* _Task instructions_: Search the records for the word "中共党史" and pick out every line that has it.

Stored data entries
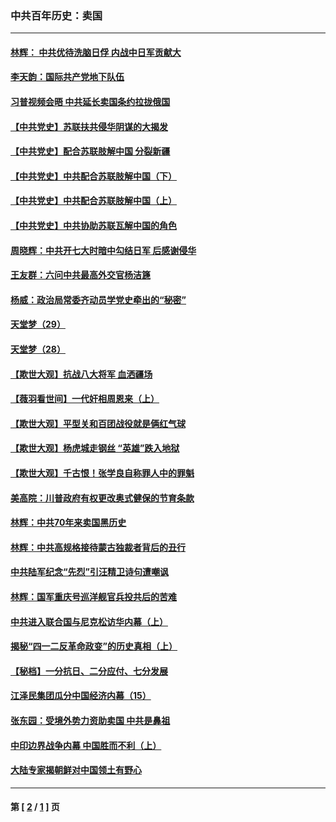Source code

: ### 中共百年历史：卖国
---
#### [林辉： 中共优待洗脑日俘 内战中日军贡献大](../../pages/nf1176117/n13624644.md?12250430) 
#### [李天韵：国际共产党地下队伍](../../pages/nf1176117/n13611808.md?12250430) 
#### [习普视频会晤 中共延长卖国条约拉拢俄国](../../pages/nf1176117/n13060971.md?12250430) 
#### [【中共党史】苏联扶共侵华阴谋的大揭发](../../pages/nf1176117/n13056050.md?12250430) 
#### [【中共党史】配合苏联肢解中国 分裂新疆](../../pages/nf1176117/n13040700.md?12250430) 
#### [【中共党史】中共配合苏联肢解中国（下）](../../pages/nf1176117/n13035660.md?12250430) 
#### [【中共党史】中共配合苏联肢解中国（上）](../../pages/nf1176117/n13030262.md?12250430) 
#### [【中共党史】中共协助苏联瓦解中国的角色](../../pages/nf1176117/n13018109.md?12250430) 
#### [周晓辉：中共开七大时暗中勾结日军 后感谢侵华](../../pages/nf1176117/n12921960.md?12250430) 
#### [王友群：六问中共最高外交官杨洁篪](../../pages/nf1176117/n12836495.md?12250430) 
#### [杨威：政治局常委齐动员学党史牵出的“秘密”](../../pages/nf1176117/n12764642.md?12250430) 
#### [天堂梦（29）](../../pages/nf1176117/n12408465.md?12250430) 
#### [天堂梦（28）](../../pages/nf1176117/n12408309.md?12250430) 
#### [【欺世大观】抗战八大将军 血洒疆场](../../pages/nf1176117/n12357044.md?12250430) 
#### [【薇羽看世间】一代奸相周恩来（上）](../../pages/nf1176117/n12401109.md?12250430) 
#### [【欺世大观】平型关和百团战役就是俩红气球](../../pages/nf1176117/n12359157.md?12250430) 
#### [【欺世大观】杨虎城走钢丝 “英雄”跌入地狱](../../pages/nf1176117/n12358840.md?12250430) 
#### [【欺世大观】千古恨！张学良自称罪人中的罪魁](../../pages/nf1176117/n12358629.md?12250430) 
#### [美高院：川普政府有权更改奥式健保的节育条款](../../pages/nf1176117/n12242171.md?12250430) 
#### [林辉：中共70年来卖国黑历史](../../pages/nf1176117/n11552181.md?12250430) 
#### [林辉：中共高规格接待蒙古独裁者背后的丑行](../../pages/nf1176117/n11225005.md?12250430) 
#### [中共陆军纪念“先烈”引汪精卫诗句遭嘲讽](../../pages/nf1176117/n11153345.md?12250430) 
#### [林辉：国军重庆号巡洋舰官兵投共后的苦难](../../pages/nf1176117/n10997801.md?12250430) 
#### [中共进入联合国与尼克松访华内幕（上）](../../pages/nf1176117/n10138788.md?12250430) 
#### [揭秘“四一二反革命政变”的历史真相（上）](../../pages/nf1176117/n9996650.md?12250430) 
#### [【秘档】一分抗日、二分应付、七分发展](../../pages/nf1176117/n9331484.md?12250430) 
#### [江泽民集团瓜分中国经济内幕（15）](../../pages/nf1176117/n9268584.md?12250430) 
#### [张东园：受境外势力资助卖国 中共是鼻祖](../../pages/nf1176117/n9272480.md?12250430) 
#### [中印边界战争内幕 中国胜而不利（上）](../../pages/nf1176117/n9252458.md?12250430) 
#### [大陆专家揭朝鲜对中国领土有野心](../../pages/nf1176117/n9074056.md?12250430) 

---
#### 第 [ [2](./2.md?12250430) / [1](./1.md?12250430) ] 页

* _Written solution_:
#### [【中共党史】苏联扶共侵华阴谋的大揭发](../../pages/nf1176117/n13056050.md?12250430) 
#### [【中共党史】配合苏联肢解中国 分裂新疆](../../pages/nf1176117/n13040700.md?12250430) 
#### [【中共党史】中共配合苏联肢解中国（下）](../../pages/nf1176117/n13035660.md?12250430) 
#### [【中共党史】中共配合苏联肢解中国（上）](../../pages/nf1176117/n13030262.md?12250430) 
#### [【中共党史】中共协助苏联瓦解中国的角色](../../pages/nf1176117/n13018109.md?12250430) 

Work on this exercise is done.